Graduation Date

Summer 8-14-2020

Document Type


Degree Name

Doctor of Philosophy (PhD)


Cancer Research

First Advisor

Joyce C Solheim

Second Advisor

Jennifer Black

Third Advisor

Tatiyana Bronich

Fourth Advisor

Michael A Hollingsworth


Solid tumors, such as pancreatic cancer, often result in dismally low survival outcomes for patients due to insufficient understanding of disease development and progression. Pancreatic cancer is the fourth leading cause of cancer-related deaths in the United States and although oncogenic drivers (such as KRAS mutation or loss of tumor suppressor p53) and stages of disease development have been studied, further understanding of pancreatic cancer development is greatly needed. Studies from our laboratory have identified novel and varied functions of amyloid precursor-like protein 2 (APLP2) in the development and progression of pancreatic cancer. These functions include promoting cancer cell migration, proliferation, and invasion. APLP2 has also been found to bind to MHC class I molecules, thus leading to their internalization, loss of surface expression on cancer cells, and possible functions in cancer cell immune evasion. We furthered our investigation into elucidating the role of APLP2 in pancreatic cancer by employing the genetically engineered KPC/KC mouse models and incorporated a conditional APLP2 knockout (KPCA). These genetically engineered mouse strains enabled us to investigate how APLP2 loss, in a pancreas-specific manner, modulates pancreatic cancer development and progression. Loss of APLP2 in the pancreas delayed tumor development, inhibited metastasis, and prolonged survival in KPCA mice. We derived cell lines from primary tumors collected from mice bearing wild type APLP2, heterozygous knockout of APLP2, or homozygous knockout of APLP2 and confirmed modulation in APLP2 expression at the protein at mRNA levels.

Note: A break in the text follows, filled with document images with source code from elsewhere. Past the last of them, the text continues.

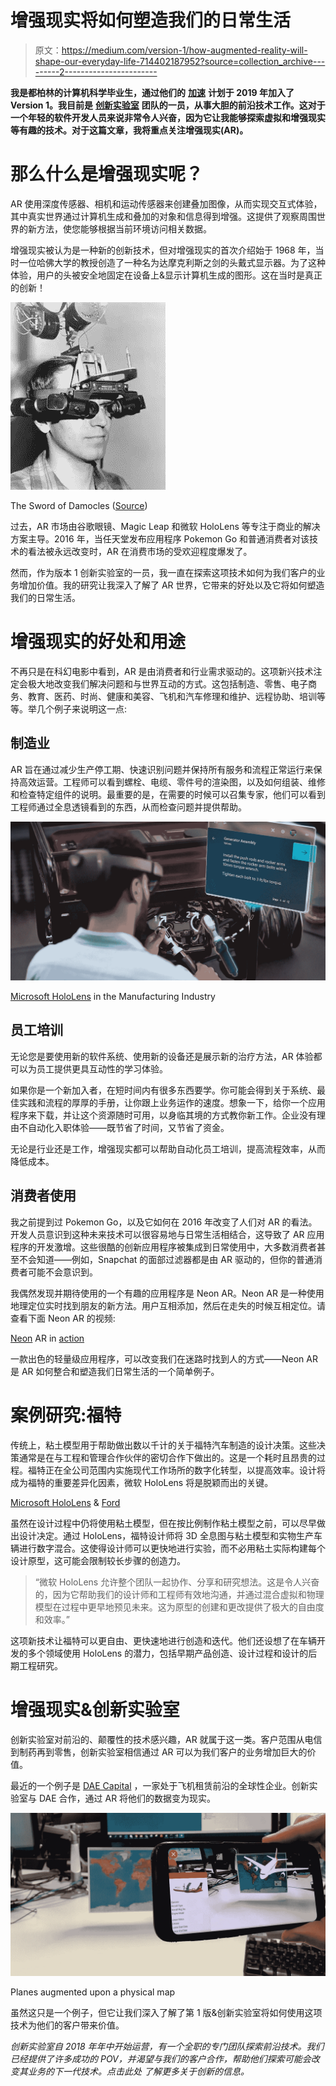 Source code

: # 增强现实将如何塑造我们的日常生活

> 原文：<https://medium.com/version-1/how-augmented-reality-will-shape-our-everyday-life-714402187952?source=collection_archive---------2----------------------->

**我是都柏林的计算机科学毕业生，通过他们的** [**加速**](https://www.version1.com/careers/accelerate/) **计划于 2019 年加入了 Version 1。我目前是** [**创新实验室**](https://www.version1.com/innovation/) **团队的一员，从事大胆的前沿技术工作。这对于一个年轻的软件开发人员来说非常令人兴奋，因为它让我能够探索虚拟和增强现实等有趣的技术。对于这篇文章，我将重点关注增强现实(AR)。**

# 那么什么是增强现实呢？

AR 使用深度传感器、相机和运动传感器来创建叠加图像，从而实现交互式体验，其中真实世界通过计算机生成和叠加的对象和信息得到增强。这提供了观察周围世界的新方法，使您能够根据当前环境访问相关数据。

增强现实被认为是一种新的创新技术，但对增强现实的首次介绍始于 1968 年，当时一位哈佛大学的教授创造了一种名为达摩克利斯之剑的头戴式显示器。为了这种体验，用户的头被安全地固定在设备上&显示计算机生成的图形。这在当时是真正的创新！

![](img/9e13774ec8fe545b049e5f4546a8763e.png)

The Sword of Damocles ([Source](https://commons.wikimedia.org/wiki/File:Headsight.jpg))

过去，AR 市场由谷歌眼镜、Magic Leap 和微软 HoloLens 等专注于商业的解决方案主导。2016 年，当任天堂发布应用程序 Pokemon Go 和普通消费者对该技术的看法被永远改变时，AR 在消费市场的受欢迎程度爆发了。

然而，作为版本 1 创新实验室的一员，我一直在探索这项技术如何为我们客户的业务增加价值。我的研究让我深入了解了 AR 世界，它带来的好处以及它将如何塑造我们的日常生活。

# 增强现实的好处和用途

不再只是在科幻电影中看到，AR 是由消费者和行业需求驱动的。这项新兴技术注定会极大地改变我们解决问题和与世界互动的方式。这包括制造、零售、电子商务、教育、医药、时尚、健康和美容、飞机和汽车修理和维护、远程协助、培训等等。举几个例子来说明这一点:

## 制造业

AR 旨在通过减少生产停工期、快速识别问题并保持所有服务和流程正常运行来保持高效运营。工程师可以看到螺栓、电缆、零件号的渲染图，以及如何组装、维修和检查特定组件的说明。最重要的是，在需要的时候可以召集专家，他们可以看到工程师通过全息透镜看到的东西，从而检查问题并提供帮助。

![](img/1d88e4aadfd7cd9f01600c23319e12cb.png)

[Microsoft HoloLens](https://www.microsoft.com/en-us/hololens) in the Manufacturing Industry

## 员工培训

无论您是要使用新的软件系统、使用新的设备还是展示新的治疗方法，AR 体验都可以为员工提供更具互动性的学习体验。

如果你是一个新加入者，在短时间内有很多东西要学。你可能会得到关于系统、最佳实践和流程的厚厚的手册，让你跟上业务运作的速度。想象一下，给你一个应用程序来下载，并让这个资源随时可用，以身临其境的方式教你新工作。企业没有理由不自动化入职体验——既节省了时间，又节省了资金。

无论是行业还是工作，增强现实都可以帮助自动化员工培训，提高流程效率，从而降低成本。

## 消费者使用

我之前提到过 Pokemon Go，以及它如何在 2016 年改变了人们对 AR 的看法。开发人员意识到这种未来技术可以很容易地与日常生活相结合，这导致了 AR 应用程序的开发激增。这些很酷的创新应用程序被集成到日常使用中，大多数消费者甚至不会知道——例如，Snapchat 的面部过滤器都是由 AR 驱动的，但你的普通消费者可能不会意识到。

我偶然发现并期待使用的一个有趣的应用程序是 Neon AR。Neon AR 是一种使用地理定位实时找到朋友的新方法。用户互相添加，然后在走失的时候互相定位。请查看下面 Neon AR 的视频:

[Neon](https://www.neon.fyi/) AR in [action](https://twitter.com/neonapp?lang=en)

一款出色的轻量级应用程序，可以改变我们在迷路时找到人的方式——Neon AR 是 AR 如何整合和塑造我们日常生活的一个简单例子。

# 案例研究:福特

传统上，粘土模型用于帮助做出数以千计的关于福特汽车制造的设计决策。这些决策通常是在与工程和管理合作伙伴的密切合作下做出的。这是一个耗时且昂贵的过程。福特正在全公司范围内实施现代工作场所的数字化转型，以提高效率。设计将成为福特的重要差异化因素，微软 HoloLens 将是脱颖而出的关键。

[Microsoft HoloLens](https://www.microsoft.com/en-us/hololens) & [Ford](https://www.ford.ie/)

虽然在设计过程中仍将使用粘土模型，但在按比例制作粘土模型之前，可以尽早做出设计决定。通过 HoloLens，福特设计师将 3D 全息图与粘土模型和实物生产车辆进行数字混合。这使得设计师可以更快地进行实验，而不必用粘土实际构建每个设计原型，这可能会限制较长步骤的创造力。

> “微软 HoloLens 允许整个团队一起协作、分享和研究想法。这是令人兴奋的，因为它帮助我们的设计师和工程师有效地沟通，并通过混合虚拟和物理模型在过程中更早地预见未来。这为原型的创建和更改提供了极大的自由度和效率。”

这项新技术让福特可以更自由、更快速地进行创造和迭代。他们还设想了在车辆开发的多个领域使用 HoloLens 的潜力，包括早期产品创造、设计过程和设计的后期工程研究。

# 增强现实&创新实验室

创新实验室对前沿的、颠覆性的技术感兴趣，AR 就属于这一类。客户范围从电信到制药再到零售，创新实验室相信通过 AR 可以为我们客户的业务增加巨大的价值。

最近的一个例子是 [DAE Capital](https://www.version1.com/nw-dgt-inn-virtual-augmented-reality/#utm_source=linkedin&utm_medium=social&utm_campaign=nw-dgt-inn-virtual-augmented-reality) ，一家处于飞机租赁前沿的全球性企业。创新实验室与 DAE 合作，通过 AR 将他们的数据变为现实。

![](img/daf8b6744e45c2b8058f4f5f80221efa.png)

Planes augmented upon a physical map

虽然这只是一个例子，但它让我们深入了解了第 1 版&创新实验室将如何使用这项技术为他们的客户带来价值。

*创新实验室自 2018 年年中开始运营，有一个全职的专门团队探索前沿技术。我们已经提供了许多成功的 POV，并渴望与我们的客户合作，帮助他们探索可能会改变其业务的下一代技术。点击此处* *了解更多关于创新的信息。*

An additional hurdle in successfully treating solid tumors, such as neuroblastoma or pancreatic cancer, is the lack of efficacious, durable treatment agents that are capable of inducing a robust antitumor immune response. Neuroblastoma is the most common extracranial solid tumor diagnosed in children and patients with aggressive metastatic disease or refractory/relapsed neuroblastoma face dauntingly low survival prognoses. It has been reported, by our laboratory and others, that chemoattractant C-C motif chemokine ligand 21 (CCL21) is effective as an intratumoral therapy, able to deter tumor growth and induce an antitumor immune response. We hypothesized that utilizing CCL21 in a novel, slow-release alginate nanoformulation would provide prolonged release of CCL21, leading to a steady influx of immune cells into the tumor mass, delaying tumor growth, and halting disease progression in a manner superior to CCL21 alone. Initial studies resulted in the characterization of alginate-nanoformulated CCL21 in vitro, including rates of release. When injected intratumorally into mice bearing subcutaneous neuroblastoma lesions, alginate-nanoformulated CCL21 significantly prolonged survival and reduced the tumor growth rate compared to CCL21 alone, empty nanoparticles, or buffer control. Notably, complete tumor clearance and subsequent protection against tumor re-challenge was observed in 33% of nanoformulated CCL21-treated mice. Further analysis revealed superior intratumoral retention of nanoformulated CCL21 compared to free CCL21 at days 1 and 2 post treatment as determined via fluorescent labeling and tracking of CCL21. A general pattern of prolonged increases in antitumor cytokines and relatively lower levels of protumor cytokines was observed in nanoformulated CCL21-treated mice when compared to CCL21-treated or buffer-treated tumors. Overall, we report that nanoformulated CCL21 is an effective and novel treatment for neuroblastoma. In addition, this novel nanoformulation has potential for future development as a slow-release modality for other immunotherapies, as well as for the delivery of CCL21 when used in a combinatorial therapeutic approach.